▶ Work required
You are asked to filter the data below and copy every line holding "cast".

▶ Exercise material
----------------------------------------

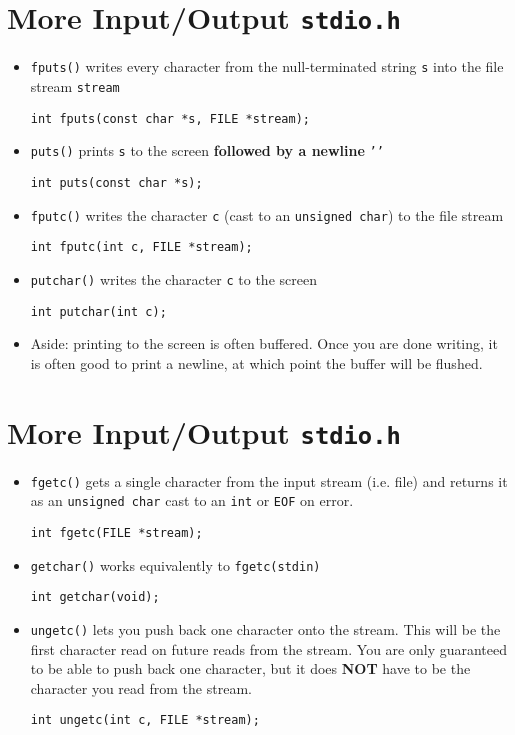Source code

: \documentclass{article}
\begin{document}
\section{More Input/Output \texttt{stdio.h}}
\begin{itemize}
\item \texttt{fputs()} writes every character from the null-terminated string \texttt{s} into the file stream \texttt{stream}
\begin{verbatim}
int fputs(const char *s, FILE *stream);
\end{verbatim}
\item \texttt{puts()} prints \texttt{s} to the screen \textbf{followed by a newline} \texttt{'\n'}
\begin{verbatim}
int puts(const char *s);
\end{verbatim}
\item \texttt{fputc()} writes the character \texttt{c} (cast to an \texttt{unsigned char}) to the file stream
\begin{verbatim}
int fputc(int c, FILE *stream);
\end{verbatim}
\item \texttt{putchar()} writes the character \texttt{c} to the screen
\begin{verbatim}
int putchar(int c);
\end{verbatim}

\item Aside: printing to the screen is often buffered. Once you are done writing, it is often good to print a newline, at which point the buffer will be flushed.
\end{itemize}



\section{More Input/Output \texttt{stdio.h}}
\begin{itemize}
\item \texttt{fgetc()} gets a single character from the input stream (i.e. file) and returns it as an \texttt{unsigned char} cast to an \texttt{int} or \texttt{EOF} on error.
\begin{verbatim}
int fgetc(FILE *stream);
\end{verbatim}
\item \texttt{getchar()} works equivalently to \texttt{fgetc(stdin)}
\begin{verbatim}
int getchar(void);
\end{verbatim}
\item \texttt{ungetc()} lets you push back one character onto the stream. This will be the first character read on future reads from the stream. You are only guaranteed to be able to push back one character, but it does \textbf{NOT} have to be the character you read from the stream.
\begin{verbatim}
int ungetc(int c, FILE *stream);
\end{verbatim}
\end{itemize}
\end{document}
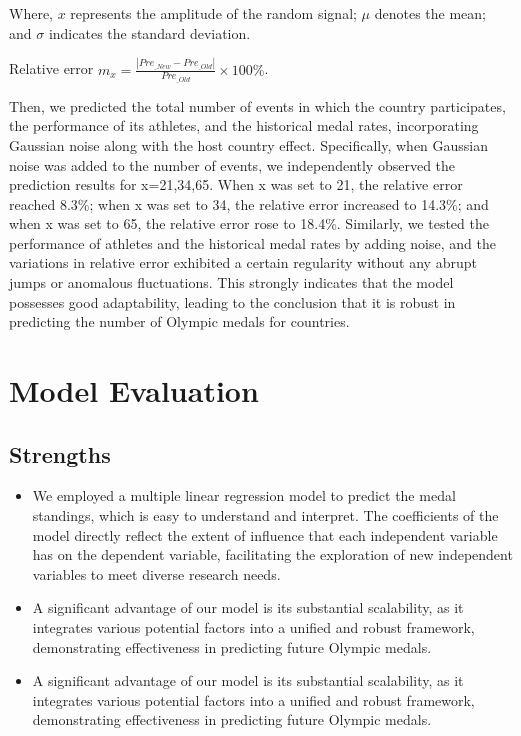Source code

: \documentclass{mcmthesis}
\begin{document}
Where, $x$ represents the amplitude of the random signal; $\mu$ denotes the mean; and $\sigma$ indicates the standard deviation.

Relative error $m_{x} = \frac{\left | Pre_{\_New} - Pre_{\_Old}\right |}{Pre_{\_Old}}\times 100\%$.

Then, we predicted the total number of events in which the country participates, the performance of its athletes, and the historical medal rates, incorporating Gaussian noise along with the host country effect. Specifically, when Gaussian noise was added to the number of events, we independently observed the prediction results for x=21,34,65. When x was set to 21, the relative error reached 8.3\%; when x was set to 34, the relative error increased to 14.3\%; and when x was set to 65, the relative error rose to 18.4\%. Similarly, we tested the performance of athletes and the historical medal rates by adding noise, and the variations in relative error exhibited a certain regularity without any abrupt jumps or anomalous fluctuations. This strongly indicates that the model possesses good adaptability, leading to the conclusion that it is robust in predicting the number of Olympic medals for countries.

\section{Model Evaluation}
\subsection{Strengths}
\begin{itemize}
\item We employed a multiple linear regression model to predict the medal standings, which is easy to understand and interpret. The coefficients of the model directly reflect the extent of influence that each independent variable has on the dependent variable, facilitating the exploration of new independent variables to meet diverse research needs.

\item A significant advantage of our model is its substantial scalability, as it integrates various potential factors into a unified and robust framework, demonstrating effectiveness in predicting future Olympic medals.

\item A significant advantage of our model is its substantial scalability, as it integrates various potential factors into a unified and robust framework, demonstrating effectiveness in predicting future Olympic medals.
\end{itemize}
\end{document}
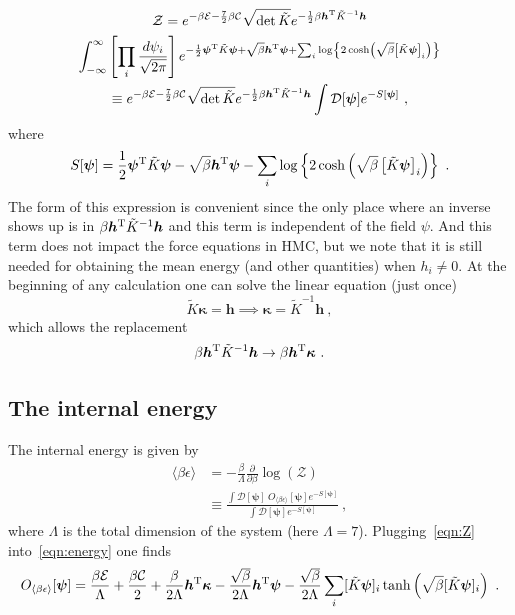 \documentclass[11pt]{article}
\begin{document}
\begin{multline}\label{eqn:Z}
\mathcal{Z}=e^{-\beta\mathcal{E}-\frac{7}{2}\beta\mathcal{C}}\sqrt{\operatorname{det}\tilde K}e^{-\frac{1}{2} \beta \bm h^{\rm T} \tilde{K}^{-1} \bm h}\\
\int_{-\infty}^{\infty}\left[\prod_{i} \frac{d \psi_{i}}{\sqrt{2 \pi}}\right]
e^{-\frac{1}{2}\bm\psi^{\rm T} \tilde K\bm \psi+\sqrt{\beta}\bm h^{\rm T}\bm\psi+\sum_i\log\left\{2\cosh\left(\sqrt{\beta}\left[\tilde{K}\bm \psi\right]_i\right)\right\}}\\
\equiv e^{-\beta\mathcal{E}-\frac{7}{2}\beta\mathcal{C}}\sqrt{\operatorname{det}\tilde K}e^{-\frac{1}{2} \beta \bm h^{\rm T} \tilde{K}^{-1} \bm h}
\int\mathcal{D}[\bm\psi]
e^{-S[\bm\psi]}\ ,
\end{multline}
where
\begin{equation}
S[\bm\psi]=\frac{1}{2}\bm\psi^{\rm T} \tilde K\bm \psi-\sqrt{\beta}\bm h^{\rm T}\bm\psi-\sum_i\log\left\{2\cosh\left(\sqrt{\beta}\left[\tilde{K}\bm \psi\right]_i\right)\right\}\ .
\end{equation}
The form of this expression is convenient since the only place where an inverse shows up is in $\beta \bm h^{\rm T} \tilde{K}^{-1} \bm h$ and this term is independent of the field $\psi$.  And this term does not impact the force equations in HMC, but we note that it is still needed for obtaining the mean energy (and other quantities) when $h_i\ne 0$.  At the beginning of any calculation one can solve the linear equation (just once)
\begin{displaymath}
\tilde K\bm\kappa =\bm h\implies \bm \kappa = \tilde K^{-1}\bm h\ ,
\end{displaymath}
which allows the replacement
\begin{displaymath}
\beta \bm h^{\rm T} \tilde{K}^{-1} \bm h\rightarrow\beta \bm h^{\rm T}\bm \kappa\ .
\end{displaymath}

\subsection{The internal energy}
The internal energy is given by
\begin{align}
\langle\beta \epsilon\rangle&=-\frac{\beta}{\Lambda} \frac{\partial}{\partial \beta} \log (\mathcal{Z})\label{eqn:energy}\\
&\equiv\frac{\int\mathcal{D}[\bm\psi]\ O_{\langle \beta\epsilon\rangle}[\bm\psi]e^{-S[\bm\psi]}}{\int\mathcal{D}[\bm\psi]e^{-S[\bm\psi]}}\ ,
\end{align}
where $\Lambda$ is the total dimension of the system  (here $\Lambda=7$).  Plugging~\eqref{eqn:Z} into~\eqref{eqn:energy} one finds
\begin{equation}\label{eqn:energy op}
O_{\langle \beta\epsilon\rangle}[\bm\psi]=\frac{\beta\mathcal{E}}{\Lambda}+\frac{\beta\mathcal{C}}{2}
+\frac{\beta}{2\Lambda}\bm h^{\rm T}\bm\kappa
-\frac{\sqrt{\beta}}{2\Lambda}\bm h^{\rm T}\bm\psi
-\frac{\sqrt{\beta}}{2 \Lambda} \sum_{i} [\tilde{K}\bm\psi]_i \tanh \left(\sqrt{\beta} [\tilde{K}\bm\psi]_i\right)\ .
\end{equation}
\end{document}
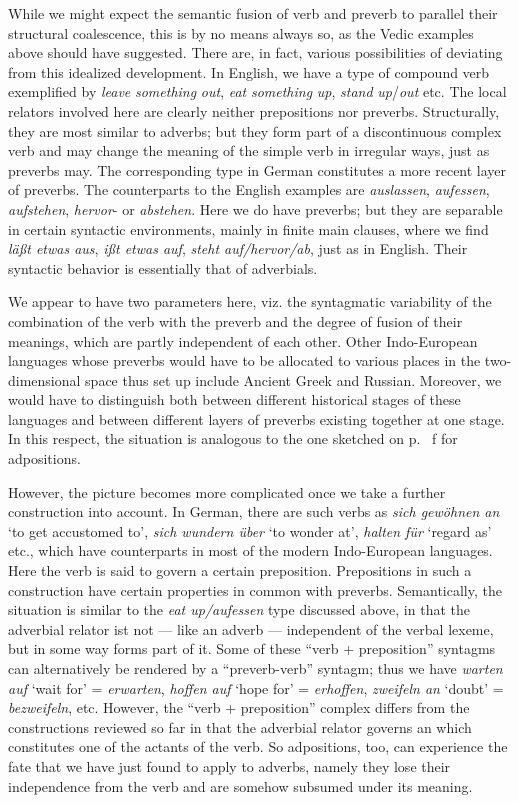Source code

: While we might expect the semantic fusion of verb and preverb to parallel their structural coalescence, this is by no means always so, as the Vedic examples above should have suggested. There are, in fact, various possibilities of deviating from this idealized development. In English, we have a type of compound verb exemplified by \textit{leave} \textit{something} \textit{out}, \textit{eat} \textit{something} \textit{up}, \textit{stand} \textit{up}/\textit{out} etc. The local relators involved here are clearly neither prepositions nor preverbs. Structurally, they are most similar to adverbs; but they form part of a discontinuous complex verb and may change the meaning of the simple verb in irregular ways, just as preverbs may. The corresponding type in German constitutes a more recent layer of preverbs. The counterparts to the English examples are \textit{auslassen}, \textit{aufessen}, \textit{aufstehen}, \textit{hervor}{}- or \textit{abstehen}. Here we do have preverbs; but they are separable in certain syntactic environments, mainly in finite main clauses, where we find \textit{läßt etwas aus}, \textit{ißt etwas auf}, \textit{steht auf/hervor/ab}, just as in English. Their syntactic behavior is essentially that of adverbials.

We appear to have two parameters here, viz. the syntagmatic variability of the combination of the verb with the preverb and the degree of fusion of their meanings, which are partly independent of each other. Other Indo-European languages whose preverbs would have to be allocated to various places in the two-dimensional space thus set up include Ancient Greek and Russian. Moreover, we would have to distinguish both between different historical stages of these languages and between different layers of preverbs existing together at one stage. In this respect, the situation is analogous to the one sketched on p.~\pageref{page102}%
f for adpositions.

However, the picture becomes more complicated once we take a further construction into account. In German, there are such verbs as \textit{sich gewöhnen an} ‘to get accustomed to’, \textit{sich wundern über} ‘to wonder at’, \textit{halten für} ‘regard as’ etc., which have counterparts in most of the modern Indo-European languages. Here the verb is said to govern a certain preposition. Prepositions in such a construction have certain properties in common with preverbs. Semantically, the situation is similar to the \textit{eat up/aufessen} type discussed above, in that the adverbial relator ist not — like an adverb — independent of the verbal lexeme, but in some way forms part of it. Some of these ``verb + preposition'' syntagms can alternatively be rendered by a ``preverb-verb'' syntagm; thus we have \textit{warten auf} ‘wait for’ = \textit{erwarten}, \textit{hoffen auf} ‘hope for’ = \textit{erhoffen}, \textit{zweifeln an} ‘doubt’ = \textit{bezweifeln}, etc. However, the ``verb + preposition'' complex differs from the constructions reviewed so far in that the adverbial relator governs an \np which constitutes one of the actants of the verb. So adpositions, too, can experience the fate that we have just found to apply to adverbs, namely they lose their independence from the verb and are somehow subsumed under its meaning.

----------------------------------------

▶ Exercise solution
\item \texttt{fputc()} writes the character \texttt{c} (cast to an \texttt{unsigned char}) to the file stream
\item \texttt{fgetc()} gets a single character from the input stream (i.e. file) and returns it as an \texttt{unsigned char} cast to an \texttt{int} or \texttt{EOF} on error.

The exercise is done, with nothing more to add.